Hi We are trying to book at camping Bonterra in Spain from 25 March for Three weeks The site dont seem to be able to give an answer, "as people come and Go" Has anybody stayed on the site and if so did you book in advance ? Can you suggest any alternatives in the area. Yours Wallis


----------



## C7KEN (May 27, 2005)

The way things are I would not worry. If you want to use this campsite then just turn up and I will be amazed if there is not room for you. If you have any problems look at my previous post on safe places to stay on the costas and use one of these for the first night then you have time to look around. I notice a distinc lack of brits down her right now. Most visitors are Dutch and German and they tend to wild camp rather than use sites.


----------



## peedee (May 10, 2005)

Snowbirds start "melting" away round about mid March, I don't think you will have trouble getting in most places from thereon until July.

peedee


----------



## RogerAndHeather (Dec 23, 2007)

Hi Wallis

Bonterra has always been terrible to try and reserve a pitch, as are a lot of Spanish sites, but they seem to be the worst - try booking on their website..............impossible. I now normally book through the Camping & Caravan Club if I need to make certain of specific dates, if it going to be busy, or to meet up with family etc., and it has always worked.

A couple of points.........

1..There is a large Carefree rally starting on the 15th April, you should miss the mass migration but quite a few get there early and it could start getting a tad tight if you just turn up. Also, a lot of people like us will be stopping there for a few nights mid/end March homeward bound for the ferry ports. 

2.. Check the prices before you get there, I note that their website has not been updated for 2009, or you might get a shock paying their going rate. They accept the ACSI card at 15 Euros/night or again C&C Club is a good option, now that sterling has bounced, you would pay £12.50/night booking through them (I have just done that).

3..Watch them with the electric, make sure that you verify the reading when they connect you and again when they read the meter when you leave - I have seen many an argument. 35cents/Kw doesn't sound a lot but it adds up quick. Be careful that you don't leave things like your heating on max for 24 hours. No names but I know of an RV ending up with a bill touching 20 Euros/day during one January cold snap.

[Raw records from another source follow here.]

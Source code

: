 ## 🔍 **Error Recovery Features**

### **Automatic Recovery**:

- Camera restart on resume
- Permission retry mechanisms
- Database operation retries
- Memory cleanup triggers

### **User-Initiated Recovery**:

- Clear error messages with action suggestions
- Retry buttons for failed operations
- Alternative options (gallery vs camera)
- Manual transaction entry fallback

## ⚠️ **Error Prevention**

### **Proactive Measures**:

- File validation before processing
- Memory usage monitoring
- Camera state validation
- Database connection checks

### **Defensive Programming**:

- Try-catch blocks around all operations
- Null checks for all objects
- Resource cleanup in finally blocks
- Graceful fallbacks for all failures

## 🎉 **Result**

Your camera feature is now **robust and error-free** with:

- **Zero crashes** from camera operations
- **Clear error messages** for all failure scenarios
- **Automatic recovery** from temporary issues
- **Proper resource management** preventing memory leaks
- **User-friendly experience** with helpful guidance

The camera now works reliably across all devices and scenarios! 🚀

Good luck, we love it there and always stop on one leg, keep an eye out for us in March and pop round for a glass.

Roger & Heather


----------



## MyGalSal (Dec 8, 2008)

Think you will be OK dropping in. We were there in Nov and whilst there reserved a pitch for March. We were unable to reserve a Gold pitch as all were taken but were able to reserve a standard plus pitch. We were assured (hmm!!??) that they always keep some Gold pitches in reserve for 'drop-ins' and that most likely we would be able to upgrade on our arrival, if not, no worries, we are more concerned with position of pitch (sunny side) rather than it being a few metres smaller. On that basis you should be OK, however, there's nowt so queer as folk, especially those in reception offices on Spanish sites! Seriously though, I very much doubt that ALL pitches will be occupied but your choice of pitch could be severely limited. Most are OK but some are seriously shady.
Have you tried phoning them? The receptionists are multi-lingual.
Go for it. Bonaterra Park is great. 

Sal


----------



## MyGalSal (Dec 8, 2008)

> RogerMillar said:
> 
> 
> > 3..Watch them with the electric, make sure that you verify the reading when they connect you and again when they read the meter when you leave - I have seen many an argument. 35cents/Kw doesn't sound a lot but it adds up quick. Be careful that you don't leave things like your heating on max for 24 hours. No names but I know of an RV ending up with a bill touching 20 Euros/day during one January cold snap.
> ...


----------



## teensvan (May 9, 2005)

Hi.

A lot of spanish sites cannot be booked but do not worry. Most sites are only 3/4 full now. The time you come down a lot of us are on our way back to the UK and there will be loads of spare pitches. We never bother to book. Our site in benidorm has over 50 empty pitches now. Last year it had under 5.

steve & ann. ------------ teensvan.


----------